**Aim of the exercise:**
Repeat the span of the entries below that starts at the line with "A first-hitting-time model of leafout\\" and ends at the line with "perspective, when more", nothing more. Skip the pictures.

[Data to examine Boundary: Start]

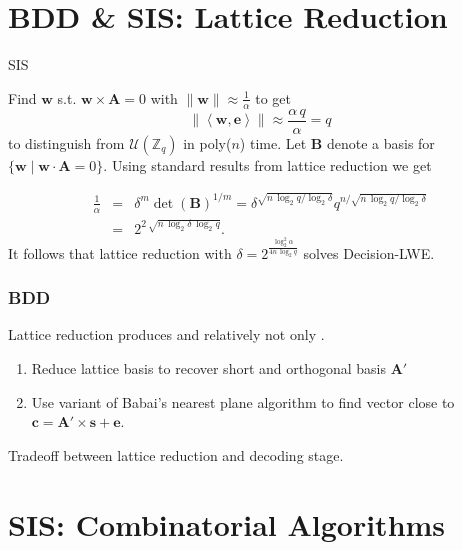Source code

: \documentclass[10pt]{beamer}
\newcommand{\U}[1]{\ensuremath{\mathcal{U}(#1)\xspace}}
\newcommand{\abs}[1]{\ensuremath{\|#1\|}\xspace}
\newcommand{\dotp}[2]{\ensuremath{\left\langle {#1},{#2}\right\rangle}\xspace}
\renewcommand{\vec}[1]{\mathbf{#1}\xspace}
\newcommand{\cemph}[1]{{\color{yellow9}{\bf #1}}\xspace}
\newcommand{\Z}{\ensuremath{\mathbb{Z}}\xspace}
\newcommand{\Zq}{\ensuremath{\Z_q}\xspace}
\begin{document}
\section{BDD \& SIS: Lattice Reduction}

\begin{frame}{SIS}

Find $\vec{w}$ s.t. $\vec{w} \times \vec{A} = 0$ with $\abs{\vec{w}} \approx \frac{1}{\alpha}$ to get $$\abs{\dotp{\vec{w}}{\vec{e}}} \approx \frac{\alpha\, q}{\alpha} = q$$
to distinguish from $\U{\Zq}$ in poly($n$) time. Let $\vec{B}$ denote a basis for $\{\vec{w} \mid \vec{w}\cdot \vec{A} = 0\}$.
Using standard results from lattice reduction we get

\begin{eqnarray*}
\frac{1}{\alpha} &=& \delta^m \det(\vec{B})^{1/m} = \delta^{\sqrt{n\,\log_2 q/\log_2\delta}} q^{n/\sqrt{n\,\log_2 q /\log_2\delta}}\\
&=& 2^{2 \, \sqrt{n\, \log_2 \delta \, \log_2 q }}.
\end{eqnarray*}
It follows that lattice reduction with $\delta = 2^{\frac{\log_2^2 \alpha }{4n\,\log_2 q }}$ solves Decision-LWE.

\end{frame}


\begin{frame}
\frametitle{BDD}

Lattice reduction produces \cemph{short} and relatively \cemph{orthogonal bases} not only  \cemph{short vectors}.

\begin{enumerate}
  \item Reduce lattice basis to recover short and orthogonal basis $\vec{A'}$
  \item Use variant of Babai's nearest plane algorithm to find vector close to $\vec{c} = \vec{A'} \times \vec{s} + \vec{e}$.
\end{enumerate}

\begin{block}{}
Tradeoff between lattice reduction and decoding stage.
\end{block}


\end{frame}


\section{SIS: Combinatorial Algorithms}
\end{document}

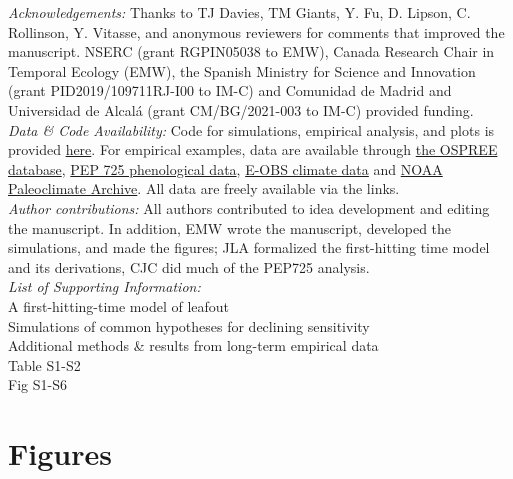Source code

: \documentclass[11pt,letter]{article}
\begin{document}
\emph{Acknowledgements:} Thanks to TJ Davies, TM Giants, Y. Fu, D. Lipson, C. Rollinson, Y. Vitasse, and anonymous reviewers for comments that improved the manuscript.  NSERC (grant RGPIN­05038 to EMW), Canada Research Chair in Temporal Ecology (EMW), the Spanish Ministry for Science and Innovation (grant PID2019/109711RJ-I00 to IM-C) and Comunidad de Madrid and Universidad de Alcal\'a (grant CM/BG/2021-003 to IM-C) provided funding. 
\\ %

\emph{Data \& Code Availability:} Code for simulations, empirical analysis, and plots is provided \href{https://github.com/temporalecologylab/labgit/tree/master/projects/decsenspost}{here}. For empirical examples, data are available through \href{https://knb.ecoinformatics.org}{the OSPREE database}, \href{http://www.pep725.eu/data.php}{PEP 725 phenological data}, \href{https://surfobs.climate.copernicus.eu/dataaccess/access_eobs.php}{E-OBS climate data} and \href{https://www.ncdc.noaa.gov/data-access/paleoclimatology-data/datasets}{NOAA Paleoclimate Archive}. All data are freely available via the links.\\

\emph{Author contributions:} All authors contributed to idea development and editing the manuscript. In addition, EMW wrote the manuscript, developed the simulations, and made the figures; JLA formalized the first-hitting time model and its derivations, CJC did much of the PEP725 analysis.\\

\emph{List of Supporting Information:}\\
A first-hitting-time model of leafout\\
Simulations of common hypotheses for declining sensitivity\\
Additional methods \& results from long-term empirical data\\
Table S1-S2\\
Fig S1-S6

\newpage
\section* {Figures}
\end{document}
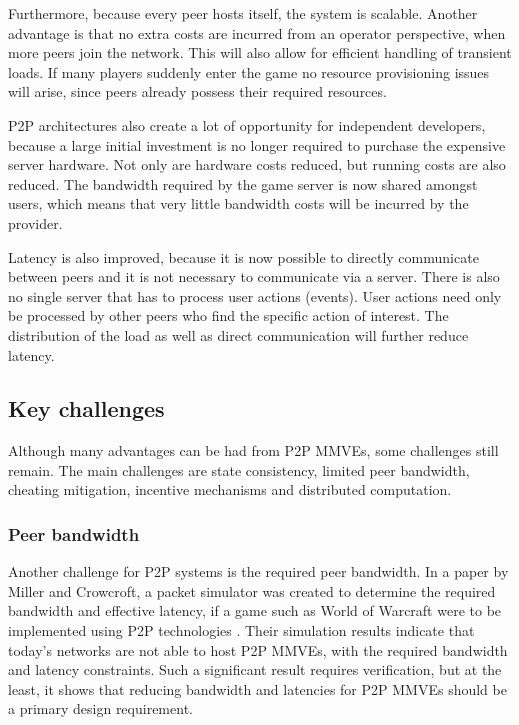 Furthermore, because every peer hosts itself, the system is scalable. Another advantage is that no extra costs are incurred from an operator
perspective, when more peers join the network. This will also allow for efficient handling of transient loads. If many players suddenly enter the
game no resource provisioning issues will arise, since peers already possess their required resources.

P2P architectures also create a lot of opportunity for independent developers, because a large initial investment is no longer required to purchase
the expensive server hardware. Not only are hardware costs reduced, but running costs are also reduced. The bandwidth required by the game server is
now shared amongst users, which means that very little bandwidth costs will be incurred by the provider.

Latency is also improved, because it is now possible to directly communicate between peers and it is not necessary to communicate via a server. There
is also no single server that has to process user actions (events). User actions need only be processed by other peers who find the specific action of interest. The distribution of the load as well as direct communication will further reduce latency.

\subsection{Key challenges}
\label{key_challenges}
Although many advantages can be had from P2P MMVEs, some challenges still remain. The main challenges are state consistency, limited peer bandwidth, cheating mitigation, incentive mechanisms and distributed computation.

\subsubsection{Peer bandwidth}
Another challenge for P2P systems is the required peer bandwidth. In a paper by Miller and Crowcroft, a packet simulator was created to determine the
required bandwidth and effective latency, if a game such as World of Warcraft were to be implemented using P2P technologies
\cite{Miller_p2p_infeasability}. Their simulation results indicate that today's networks are not able to host P2P MMVEs, with the required bandwidth
and latency constraints. Such a significant result requires verification, but at the least, it shows that reducing bandwidth and latencies for P2P
MMVEs should be a primary design requirement.


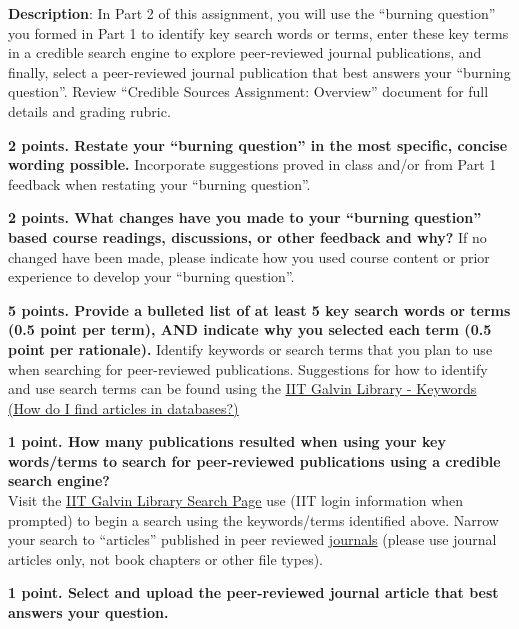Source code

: \documentclass[title={Credible Sources - Literature Review and Article Selection},points={30}]{fdsn201homework}
\let\oldhref\href
\renewcommand{\href}[2]{\oldhref{#1}{\underline{#2}}}
\begin{document}
\maketitle

\noindent%
\textbf{Description}: In Part 2 of this assignment, you will use the ``burning question'' you formed in Part 1 to identify key search words or terms, enter these key terms in a credible search engine to explore peer-reviewed journal publications, and finally, select a peer-reviewed journal publication that best answers your ``burning question''.
Review ``Credible Sources Assignment: Overview'' document for full details and grading rubric.

\begin{problems}
	\item \textbf{2 points. Restate your ``burning question'' in the most specific, concise wording possible.}
	Incorporate suggestions proved in class and/or from Part 1 feedback when restating your ``burning question''.%
	\item \textbf{2 points. What changes have you made to your ``burning question'' based course readings, discussions, or other feedback and why?}
	If no changed have been made, please indicate how you used course content or prior experience to develop your ``burning question''.%
	\item \textbf{5 points. Provide a bulleted list of at least 5 key search words or terms (0.5 point per term), AND indicate why you selected each term (0.5 point per rationale).}
	Identify keywords or search terms that you plan to use when searching for peer-reviewed publications.
	Suggestions for how to identify and use search terms can be found using the \href{https://iit.libanswers.com/faq/292350}{IIT Galvin Library - Keywords (How do I find articles in databases?)}%
	\item \textbf{1 point. How many publications resulted when using your key words/terms to search for peer-reviewed publications using a credible search engine?}\\
	Visit the \href{https://library.iit.edu/}{IIT Galvin Library Search Page} use (IIT login information when prompted) to begin a search using the keywords/terms identified above.
	Narrow your search to ``articles'' published in peer reviewed \underline{journals} (please use journal articles only, not book chapters or other file types).%
	\item \textbf{1 point. Select and upload the peer-reviewed journal article that best answers your question.}\\

\end{problems}
\end{document}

[Data to examine Boundary: End]

**Answer to this exercise:**
A first-hitting-time model of leafout\\
Simulations of common hypotheses for declining sensitivity\\
Additional methods \& results from long-term empirical data\\
Table S1-S2\\
Fig S1-S6

\newpage
\section* {Figures}
\end{document}
 Furthermore, because every peer hosts itself, the system is scalable. Another advantage is that no extra costs are incurred from an operator
perspective, when more peers join the network. This will also allow for efficient handling of transient loads. If many players suddenly enter the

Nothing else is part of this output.